7. Düşük Fiyat Etkisi
Benzer eserlerden birinin daha ucuz yahut daha avantajlı olması, gereksiz harcama riskini artırır. Zira aslında aklımızda hiç olmayan bir şeyi, gözümüzde avantajlı hale getirerek satın alınabilir yapar. Münasebetiyle karar verme halinin bu halde manipüle edilmesi de markaların sıklıkla kullandığı, tüketimi teşvik eden bir prosedürdür.
8. Kıtlık Hissi
Reklam kampanyalarının birçoklarından aşinasınızdır. ‘Son 2 gün’, ‘Son 1 hafta’ üzere ikazlar sıklıkla kullanılır. Aslında bu ihtarlar beyinde alarm zillerinin çalmasına neden olur. Münasebetiyle bilinçsizce fırsatın kaçacağına, tüm eserlerin biteceğine ve elimize hiçbir şey kalmayacağına inanırız. Gün sonunda da kendimizi hakikaten gereksinimimiz olmayan bir ton şeyi satın almış olarak bulabiliriz.
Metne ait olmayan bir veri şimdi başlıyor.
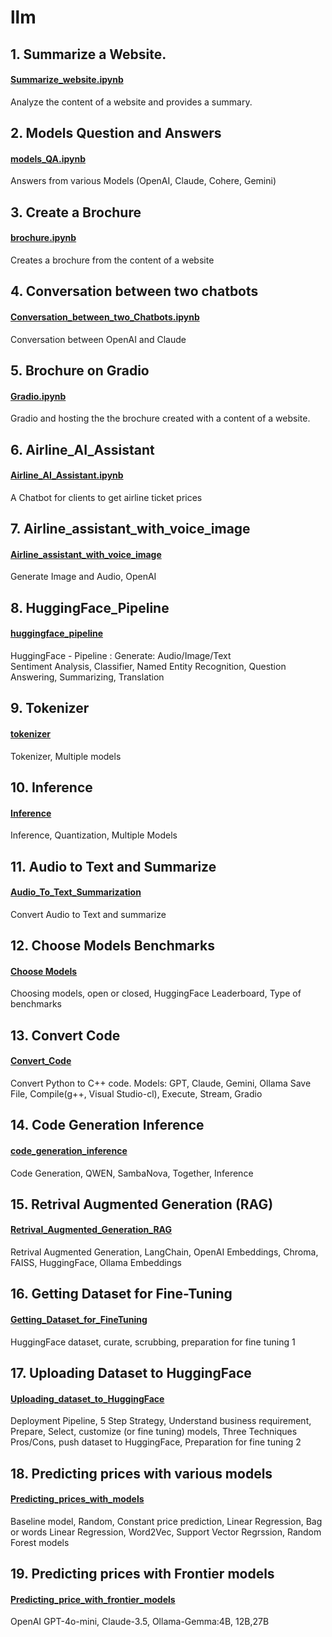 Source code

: # llm

## 1. Summarize a Website. 
#### [Summarize_website.ipynb](https://github.com/RanjitSolomon/llm/blob/main/Summarize_website.ipynb) 
Analyze the content of a website and provides a summary. 

## 2. Models Question and Answers 
#### [models_QA.ipynb](https://github.com/RanjitSolomon/llm/blob/main/models_QA.ipynb) 
Answers from various Models (OpenAI, Claude, Cohere, Gemini)

## 3. Create a Brochure 
#### [brochure.ipynb](https://github.com/RanjitSolomon/llm/blob/main/brochure.ipynb) 
Creates a brochure from the content of a website

## 4. Conversation between two chatbots 
#### [Conversation_between_two_Chatbots.ipynb](https://github.com/RanjitSolomon/llm/blob/main/Conversation_between_two_Chatbots.ipynb)
Conversation between OpenAI and Claude 

## 5. Brochure on Gradio
#### [Gradio.ipynb](https://github.com/RanjitSolomon/llm/blob/main/Gradio.ipynb) 
Gradio and hosting the the brochure created with a content of a website.

## 6. Airline_AI_Assistant 
#### [Airline_AI_Assistant.ipynb](https://github.com/RanjitSolomon/llm/blob/main/Airline_AI_Assistant.ipynb)
A Chatbot for clients to get airline ticket prices

## 7. Airline_assistant_with_voice_image
#### [Airline_assistant_with_voice_image](https://github.com/RanjitSolomon/llm/blob/main/Airline_assistant_with_voice_image.ipynb)
Generate Image and Audio, OpenAI 

## 8. HuggingFace_Pipeline
#### [huggingface_pipeline](https://github.com/RanjitSolomon/llm/blob/main/huggingface_pipeline.ipynb)
HuggingFace - Pipeline :  Generate: Audio/Image/Text   
Sentiment Analysis, Classifier, Named Entity Recognition, Question Answering, Summarizing, Translation

## 9. Tokenizer
#### [tokenizer](https://github.com/RanjitSolomon/llm/blob/main/tokenizers.ipynb)
Tokenizer, Multiple models 

## 10. Inference
#### [Inference](https://github.com/RanjitSolomon/llm/blob/main/Inference.ipynb)
Inference, Quantization, Multiple Models

## 11. Audio to Text and Summarize 
#### [Audio_To_Text_Summarization](https://github.com/RanjitSolomon/llm/blob/main/Audio_To_Text_Summarization.ipynb) 
Convert Audio to Text and summarize

## 12. Choose Models Benchmarks 
#### [Choose Models ](https://github.com/RanjitSolomon/llm/blob/main/Choose_Models_Benchmark.ipynb)
Choosing models, open or closed, HuggingFace Leaderboard, Type of benchmarks

## 13. Convert Code 
#### [Convert_Code](https://github.com/RanjitSolomon/llm/blob/main/convert_code.ipynb) 
Convert Python to C++ code. Models: GPT, Claude, Gemini, Ollama Save File, Compile(g++, Visual Studio-cl), Execute, Stream, Gradio   

## 14. Code Generation Inference
#### [code_generation_inference](https://github.com/RanjitSolomon/llm/blob/main/code_generation_inference.ipynb)
Code Generation, QWEN, SambaNova, Together, Inference

## 15. Retrival Augmented Generation (RAG)
#### [Retrival_Augmented_Generation_RAG](https://github.com/RanjitSolomon/llm/blob/main/Retrival_Augmented_Generation_RAG.ipynb)
Retrival Augmented Generation, LangChain, OpenAI Embeddings, Chroma, FAISS, HuggingFace, Ollama Embeddings 

## 16. Getting Dataset for Fine-Tuning 
#### [Getting_Dataset_for_FineTuning](https://github.com/RanjitSolomon/llm/blob/main/Getting_Dataset_for_FineTuning.ipynb) 
HuggingFace dataset, curate, scrubbing, preparation for fine tuning 1

## 17. Uploading Dataset to HuggingFace
#### [Uploading_dataset_to_HuggingFace](https://github.com/RanjitSolomon/llm/blob/main/Uploading_dataset_to_HuggingFace.ipynb) 
Deployment Pipeline, 5 Step Strategy, Understand business requirement, Prepare, Select, customize (or fine tuning) models, Three Techniques Pros/Cons, push dataset to HuggingFace, Preparation for fine tuning 2

## 18. Predicting prices with various models 
#### [Predicting_prices_with_models](https://github.com/RanjitSolomon/llm/blob/main/Predicting_prices_with_models.ipynb)
Baseline model, Random, Constant price prediction, Linear Regression, Bag or words Linear Regression, Word2Vec, Support Vector Regrssion, Random Forest models

## 19. Predicting prices with Frontier models 
#### [Predicting_price_with_frontier_models](https://github.com/RanjitSolomon/llm/blob/main/Predicting_price_with_frontier_models.ipynb)
OpenAI GPT-4o-mini, Claude-3.5, Ollama-Gemma:4B, 12B,27B



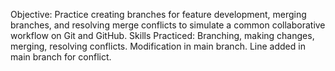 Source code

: Objective: Practice creating branches for feature development, merging branches, and resolving merge conflicts to simulate a common collaborative workflow on Git and GitHub.
Skills Practiced: Branching, making changes, merging, resolving conflicts.
Modification in main branch.
Line added in main branch for conflict.
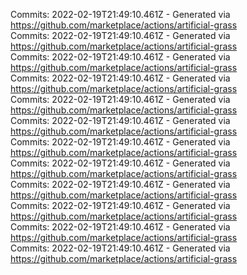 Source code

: Commits: 2022-02-19T21:49:10.461Z - Generated via https://github.com/marketplace/actions/artificial-grass
<br>
Commits: 2022-02-19T21:49:10.461Z - Generated via https://github.com/marketplace/actions/artificial-grass
<br>
Commits: 2022-02-19T21:49:10.461Z - Generated via https://github.com/marketplace/actions/artificial-grass
<br>
Commits: 2022-02-19T21:49:10.461Z - Generated via https://github.com/marketplace/actions/artificial-grass
<br>
Commits: 2022-02-19T21:49:10.461Z - Generated via https://github.com/marketplace/actions/artificial-grass
<br>
Commits: 2022-02-19T21:49:10.461Z - Generated via https://github.com/marketplace/actions/artificial-grass
<br>
Commits: 2022-02-19T21:49:10.461Z - Generated via https://github.com/marketplace/actions/artificial-grass
<br>
Commits: 2022-02-19T21:49:10.461Z - Generated via https://github.com/marketplace/actions/artificial-grass
<br>
Commits: 2022-02-19T21:49:10.461Z - Generated via https://github.com/marketplace/actions/artificial-grass
<br>
Commits: 2022-02-19T21:49:10.461Z - Generated via https://github.com/marketplace/actions/artificial-grass
<br>
Commits: 2022-02-19T21:49:10.461Z - Generated via https://github.com/marketplace/actions/artificial-grass
<br>
Commits: 2022-02-19T21:49:10.461Z - Generated via https://github.com/marketplace/actions/artificial-grass
<br>

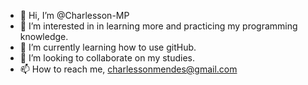 - 👋 Hi, I’m @Charlesson-MP
- 👀 I’m interested in in learning more and practicing my programming knowledge.
- 🌱 I’m currently learning how to use gitHub.
- 💞️ I’m looking to collaborate on my studies.
- 📫 How to reach me, charlessonmendes@gmail.com

<!---
Charlesson-MP/Charlesson-MP is a ✨ special ✨ repository because its `README.md` (this file) appears on your GitHub profile.
You can click the Preview link to take a look at your changes.
--->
9. Para Harcamama Düşüncesi
Kredi kartları ve ikram kartları bireye aslında para harcamadığını düşündürür. Hasebiyle daha fazla harcamaya teşvik eder. Aslında kredi kartları yanlışsız kullanımda birçok avantaj sağlasa da fikirsizce harcama yapmak asla yanlışsız değildir. Zira ay sonunda kesilen ekstrenin planlanandan fazla olmasıyla sonuçlanır. Ayrıyeten bu meblağın hepsi cebimizden çıkar, yalnızca anlık olarak çıkmıyor üzere görünür.
10. Küçük Harcamaların Önemsizliği
Bir öbür riskli husus ise ufak harcamalardır. Ufak tefek kahve, su, market harcamaları ve öbür sarfiyatlar gözümüze fazla görünmez. Ama bu harcamalar sık sık tekrarlandığından gün sonunda hayli yüksek bir bakiyeye denk gelir. Anlık olarak toplamı düşünmediğimizden fazla harcamadığımızı sanarız. Bu da bütçe deliklerini artırır.
11. Hudut Koyma İlüzyonu
Bazı marketlerdeki ve reklam kampanyalarındaki ‘En fazla kişi başı 2 adet’ üzere sonlar, bizi bilinçsizce daha fazlasını istemeye iter. Olağanda 1 adet alacağımız şeyi, yalnızca bu ihtar sebebiyle 4-5 adet almamıza neden olabilir. Zira insan beyni sonları ve kuralları yıkmak üzerine konseyidir. Bu çeşit bir limit uyarısı bile gereksinim dışı tüketimi artırabilir.
12. Ambalaj Etkisi
Ürünlerin parlak renkli ambalajları, büyük fontlu yazıları ve alımlı reklam görselleri bizi istemeden kendilerine çeker. Birçok markanın paket ve ambalaj başta gelmek üzere tasarımcılarına ayırdığı önemli bir bütçe vardır. Bu bütçenin karşılığı ise tüketiciyi etkileyerek kendine çekmek ve muhtaçlığı olmasa bile satın alım yapmaya itmektir.